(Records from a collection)
□ □ □

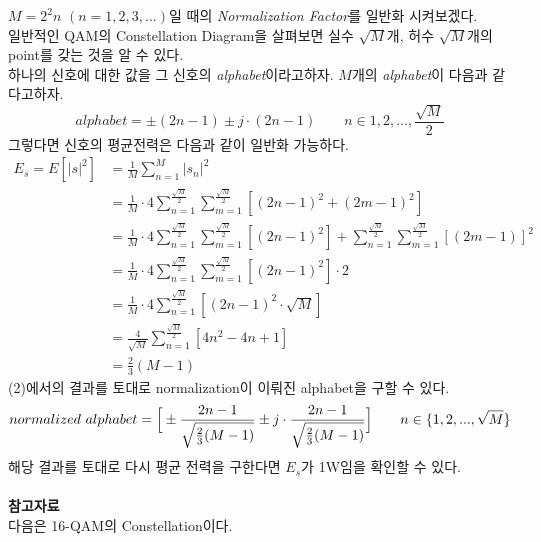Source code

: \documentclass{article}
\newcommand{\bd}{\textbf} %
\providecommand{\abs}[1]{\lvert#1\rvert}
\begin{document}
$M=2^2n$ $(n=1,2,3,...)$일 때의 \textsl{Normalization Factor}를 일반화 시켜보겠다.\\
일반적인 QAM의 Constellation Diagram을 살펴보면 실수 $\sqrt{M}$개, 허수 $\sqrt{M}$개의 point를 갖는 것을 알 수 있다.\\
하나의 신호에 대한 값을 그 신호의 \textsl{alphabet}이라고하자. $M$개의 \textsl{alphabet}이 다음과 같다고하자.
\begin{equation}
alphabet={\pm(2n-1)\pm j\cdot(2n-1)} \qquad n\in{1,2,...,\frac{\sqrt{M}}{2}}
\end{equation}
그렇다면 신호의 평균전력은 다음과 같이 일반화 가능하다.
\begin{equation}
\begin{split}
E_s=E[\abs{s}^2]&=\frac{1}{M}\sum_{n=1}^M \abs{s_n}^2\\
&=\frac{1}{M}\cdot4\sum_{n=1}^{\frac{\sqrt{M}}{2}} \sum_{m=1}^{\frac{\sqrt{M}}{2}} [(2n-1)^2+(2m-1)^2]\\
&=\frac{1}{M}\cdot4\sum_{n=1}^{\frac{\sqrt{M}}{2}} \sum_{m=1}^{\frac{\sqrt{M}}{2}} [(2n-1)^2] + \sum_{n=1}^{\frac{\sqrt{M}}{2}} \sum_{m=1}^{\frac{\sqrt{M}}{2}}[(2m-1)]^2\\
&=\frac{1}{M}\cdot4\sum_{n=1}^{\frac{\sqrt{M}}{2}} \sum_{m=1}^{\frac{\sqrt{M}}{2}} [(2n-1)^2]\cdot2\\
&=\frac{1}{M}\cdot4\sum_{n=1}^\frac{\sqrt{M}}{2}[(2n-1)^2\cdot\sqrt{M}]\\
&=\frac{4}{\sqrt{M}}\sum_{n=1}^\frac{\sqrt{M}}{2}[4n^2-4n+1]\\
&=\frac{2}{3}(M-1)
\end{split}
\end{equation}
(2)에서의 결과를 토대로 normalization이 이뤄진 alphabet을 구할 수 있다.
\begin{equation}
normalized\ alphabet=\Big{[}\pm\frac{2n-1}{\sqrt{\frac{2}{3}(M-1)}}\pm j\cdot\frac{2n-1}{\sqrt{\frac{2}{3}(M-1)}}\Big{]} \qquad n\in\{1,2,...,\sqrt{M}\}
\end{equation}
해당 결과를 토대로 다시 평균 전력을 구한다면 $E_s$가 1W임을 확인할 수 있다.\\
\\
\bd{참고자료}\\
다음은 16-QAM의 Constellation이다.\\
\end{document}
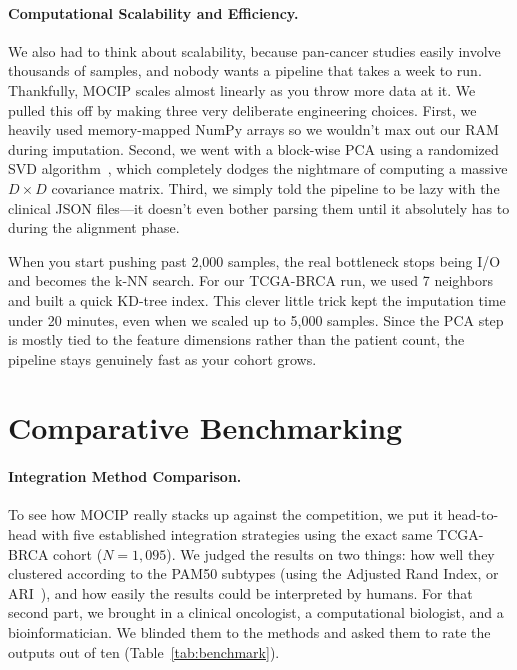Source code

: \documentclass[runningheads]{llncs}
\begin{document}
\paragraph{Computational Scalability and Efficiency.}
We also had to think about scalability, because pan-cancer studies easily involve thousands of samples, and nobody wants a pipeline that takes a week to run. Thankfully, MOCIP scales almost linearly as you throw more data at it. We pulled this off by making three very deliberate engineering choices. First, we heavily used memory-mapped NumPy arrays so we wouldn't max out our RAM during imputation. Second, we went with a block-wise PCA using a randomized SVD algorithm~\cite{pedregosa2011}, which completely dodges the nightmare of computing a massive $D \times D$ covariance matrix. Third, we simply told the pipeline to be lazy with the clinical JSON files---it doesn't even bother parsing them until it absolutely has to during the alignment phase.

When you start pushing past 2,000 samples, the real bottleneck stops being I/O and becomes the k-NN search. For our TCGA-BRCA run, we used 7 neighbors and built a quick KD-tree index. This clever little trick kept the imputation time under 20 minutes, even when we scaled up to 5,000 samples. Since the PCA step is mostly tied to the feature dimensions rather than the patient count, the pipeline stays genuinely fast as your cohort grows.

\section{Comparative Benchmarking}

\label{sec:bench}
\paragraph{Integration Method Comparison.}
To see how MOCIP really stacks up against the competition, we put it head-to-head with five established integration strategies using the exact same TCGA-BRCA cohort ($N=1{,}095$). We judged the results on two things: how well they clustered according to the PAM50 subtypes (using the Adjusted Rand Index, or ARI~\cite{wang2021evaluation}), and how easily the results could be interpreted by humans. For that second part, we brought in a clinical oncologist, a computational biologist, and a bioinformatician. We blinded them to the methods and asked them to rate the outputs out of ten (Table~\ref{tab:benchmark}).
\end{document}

□ □ □

_TASK OBJECTIVE_. In your copy, restate the data above word for word but leave out any picture.

_WORKED SOLUTION_.
Source code

: \documentclass{article}
\newcommand{\bd}{\textbf} %
\providecommand{\abs}[1]{\lvert#1\rvert}
\begin{document}
$M=2^2n$ $(n=1,2,3,...)$일 때의 \textsl{Normalization Factor}를 일반화 시켜보겠다.\\
일반적인 QAM의 Constellation Diagram을 살펴보면 실수 $\sqrt{M}$개, 허수 $\sqrt{M}$개의 point를 갖는 것을 알 수 있다.\\
하나의 신호에 대한 값을 그 신호의 \textsl{alphabet}이라고하자. $M$개의 \textsl{alphabet}이 다음과 같다고하자.
\begin{equation}
alphabet={\pm(2n-1)\pm j\cdot(2n-1)} \qquad n\in{1,2,...,\frac{\sqrt{M}}{2}}
\end{equation}
그렇다면 신호의 평균전력은 다음과 같이 일반화 가능하다.
\begin{equation}
\begin{split}
E_s=E[\abs{s}^2]&=\frac{1}{M}\sum_{n=1}^M \abs{s_n}^2\\
&=\frac{1}{M}\cdot4\sum_{n=1}^{\frac{\sqrt{M}}{2}} \sum_{m=1}^{\frac{\sqrt{M}}{2}} [(2n-1)^2+(2m-1)^2]\\
&=\frac{1}{M}\cdot4\sum_{n=1}^{\frac{\sqrt{M}}{2}} \sum_{m=1}^{\frac{\sqrt{M}}{2}} [(2n-1)^2] + \sum_{n=1}^{\frac{\sqrt{M}}{2}} \sum_{m=1}^{\frac{\sqrt{M}}{2}}[(2m-1)]^2\\
&=\frac{1}{M}\cdot4\sum_{n=1}^{\frac{\sqrt{M}}{2}} \sum_{m=1}^{\frac{\sqrt{M}}{2}} [(2n-1)^2]\cdot2\\
&=\frac{1}{M}\cdot4\sum_{n=1}^\frac{\sqrt{M}}{2}[(2n-1)^2\cdot\sqrt{M}]\\
&=\frac{4}{\sqrt{M}}\sum_{n=1}^\frac{\sqrt{M}}{2}[4n^2-4n+1]\\
&=\frac{2}{3}(M-1)
\end{split}
\end{equation}
(2)에서의 결과를 토대로 normalization이 이뤄진 alphabet을 구할 수 있다.
\begin{equation}
normalized\ alphabet=\Big{[}\pm\frac{2n-1}{\sqrt{\frac{2}{3}(M-1)}}\pm j\cdot\frac{2n-1}{\sqrt{\frac{2}{3}(M-1)}}\Big{]} \qquad n\in\{1,2,...,\sqrt{M}\}
\end{equation}
해당 결과를 토대로 다시 평균 전력을 구한다면 $E_s$가 1W임을 확인할 수 있다.\\
\\
\bd{참고자료}\\
다음은 16-QAM의 Constellation이다.\\
\end{document}
Source code

: \documentclass[runningheads]{llncs}
\begin{document}
\paragraph{Computational Scalability and Efficiency.}
We also had to think about scalability, because pan-cancer studies easily involve thousands of samples, and nobody wants a pipeline that takes a week to run. Thankfully, MOCIP scales almost linearly as you throw more data at it. We pulled this off by making three very deliberate engineering choices. First, we heavily used memory-mapped NumPy arrays so we wouldn't max out our RAM during imputation. Second, we went with a block-wise PCA using a randomized SVD algorithm~\cite{pedregosa2011}, which completely dodges the nightmare of computing a massive $D \times D$ covariance matrix. Third, we simply told the pipeline to be lazy with the clinical JSON files---it doesn't even bother parsing them until it absolutely has to during the alignment phase.

When you start pushing past 2,000 samples, the real bottleneck stops being I/O and becomes the k-NN search. For our TCGA-BRCA run, we used 7 neighbors and built a quick KD-tree index. This clever little trick kept the imputation time under 20 minutes, even when we scaled up to 5,000 samples. Since the PCA step is mostly tied to the feature dimensions rather than the patient count, the pipeline stays genuinely fast as your cohort grows.

\section{Comparative Benchmarking}

\label{sec:bench}
\paragraph{Integration Method Comparison.}
To see how MOCIP really stacks up against the competition, we put it head-to-head with five established integration strategies using the exact same TCGA-BRCA cohort ($N=1{,}095$). We judged the results on two things: how well they clustered according to the PAM50 subtypes (using the Adjusted Rand Index, or ARI~\cite{wang2021evaluation}), and how easily the results could be interpreted by humans. For that second part, we brought in a clinical oncologist, a computational biologist, and a bioinformatician. We blinded them to the methods and asked them to rate the outputs out of ten (Table~\ref{tab:benchmark}).
\end{document}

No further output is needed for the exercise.